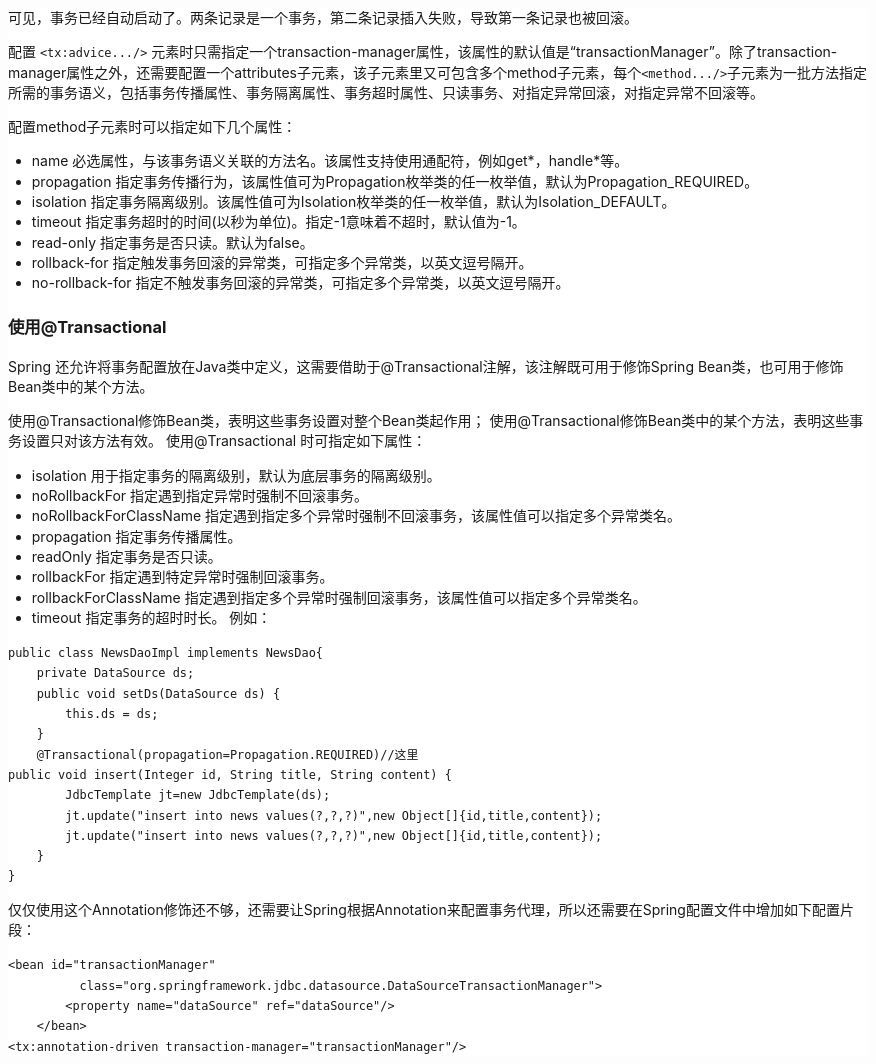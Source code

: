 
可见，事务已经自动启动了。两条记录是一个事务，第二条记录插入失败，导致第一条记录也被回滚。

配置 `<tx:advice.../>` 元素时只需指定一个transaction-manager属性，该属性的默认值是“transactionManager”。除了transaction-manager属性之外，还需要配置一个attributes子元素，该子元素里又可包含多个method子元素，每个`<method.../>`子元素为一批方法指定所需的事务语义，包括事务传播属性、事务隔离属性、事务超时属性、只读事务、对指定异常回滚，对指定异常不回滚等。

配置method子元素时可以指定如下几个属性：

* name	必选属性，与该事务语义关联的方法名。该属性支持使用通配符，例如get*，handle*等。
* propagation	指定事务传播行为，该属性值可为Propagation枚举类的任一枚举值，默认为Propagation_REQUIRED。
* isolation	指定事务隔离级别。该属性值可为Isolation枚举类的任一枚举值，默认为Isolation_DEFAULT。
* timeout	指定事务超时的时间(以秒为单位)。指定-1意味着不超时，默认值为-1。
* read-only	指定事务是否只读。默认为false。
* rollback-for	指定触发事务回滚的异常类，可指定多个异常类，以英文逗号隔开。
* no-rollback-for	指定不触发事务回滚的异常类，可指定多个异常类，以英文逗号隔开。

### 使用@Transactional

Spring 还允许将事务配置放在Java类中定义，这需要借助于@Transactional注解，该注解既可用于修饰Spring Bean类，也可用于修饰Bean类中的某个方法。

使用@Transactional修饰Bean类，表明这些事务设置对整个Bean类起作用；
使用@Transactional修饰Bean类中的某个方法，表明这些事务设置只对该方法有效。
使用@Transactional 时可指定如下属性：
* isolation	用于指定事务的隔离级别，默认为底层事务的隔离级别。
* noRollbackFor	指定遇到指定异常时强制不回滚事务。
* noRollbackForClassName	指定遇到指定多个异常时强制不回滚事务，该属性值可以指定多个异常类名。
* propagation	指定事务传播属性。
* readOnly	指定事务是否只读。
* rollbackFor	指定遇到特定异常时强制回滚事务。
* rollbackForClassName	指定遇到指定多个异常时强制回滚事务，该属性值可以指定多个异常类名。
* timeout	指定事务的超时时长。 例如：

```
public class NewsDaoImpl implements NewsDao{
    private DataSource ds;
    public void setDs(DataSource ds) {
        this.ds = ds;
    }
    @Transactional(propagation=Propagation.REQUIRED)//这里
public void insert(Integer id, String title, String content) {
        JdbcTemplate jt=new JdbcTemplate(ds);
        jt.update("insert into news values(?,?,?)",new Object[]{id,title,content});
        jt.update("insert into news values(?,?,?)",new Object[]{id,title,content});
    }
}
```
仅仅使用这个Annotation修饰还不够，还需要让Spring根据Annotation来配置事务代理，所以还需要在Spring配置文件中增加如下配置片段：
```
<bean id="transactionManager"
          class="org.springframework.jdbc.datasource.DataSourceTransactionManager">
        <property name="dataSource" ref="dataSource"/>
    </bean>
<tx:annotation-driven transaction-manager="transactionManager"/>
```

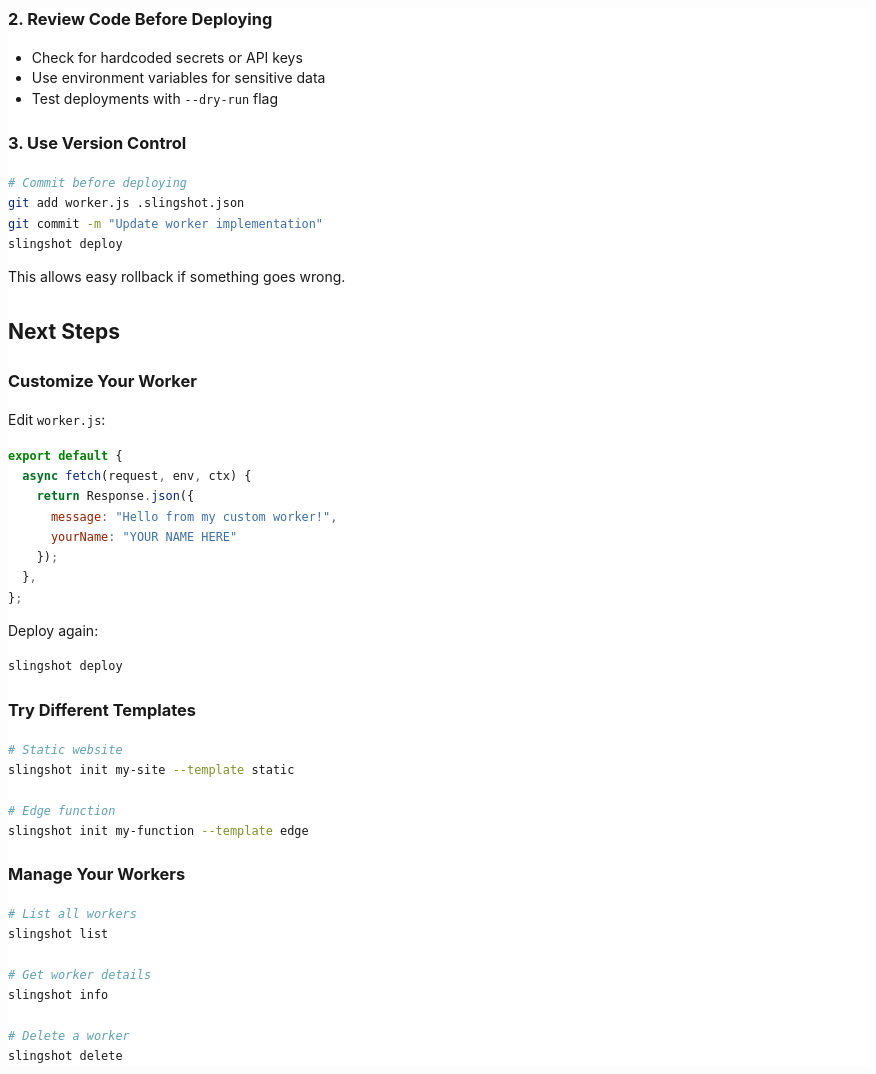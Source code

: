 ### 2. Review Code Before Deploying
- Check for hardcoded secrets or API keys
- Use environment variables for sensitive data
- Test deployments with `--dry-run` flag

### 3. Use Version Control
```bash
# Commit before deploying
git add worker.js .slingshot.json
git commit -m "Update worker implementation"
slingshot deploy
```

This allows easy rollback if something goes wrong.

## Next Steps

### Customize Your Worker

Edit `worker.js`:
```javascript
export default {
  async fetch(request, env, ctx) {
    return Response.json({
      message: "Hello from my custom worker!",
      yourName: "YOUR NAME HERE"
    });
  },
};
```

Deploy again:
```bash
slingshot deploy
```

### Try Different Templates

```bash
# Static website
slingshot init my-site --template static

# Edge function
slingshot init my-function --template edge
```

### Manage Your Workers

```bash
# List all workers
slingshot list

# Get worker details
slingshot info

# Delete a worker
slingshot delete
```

-- -- --

Going through the entries, return every line holding the word "void".

(RESULT FOR THIS TASK):
    public void setDs(DataSource ds) {
public void insert(Integer id, String title, String content) {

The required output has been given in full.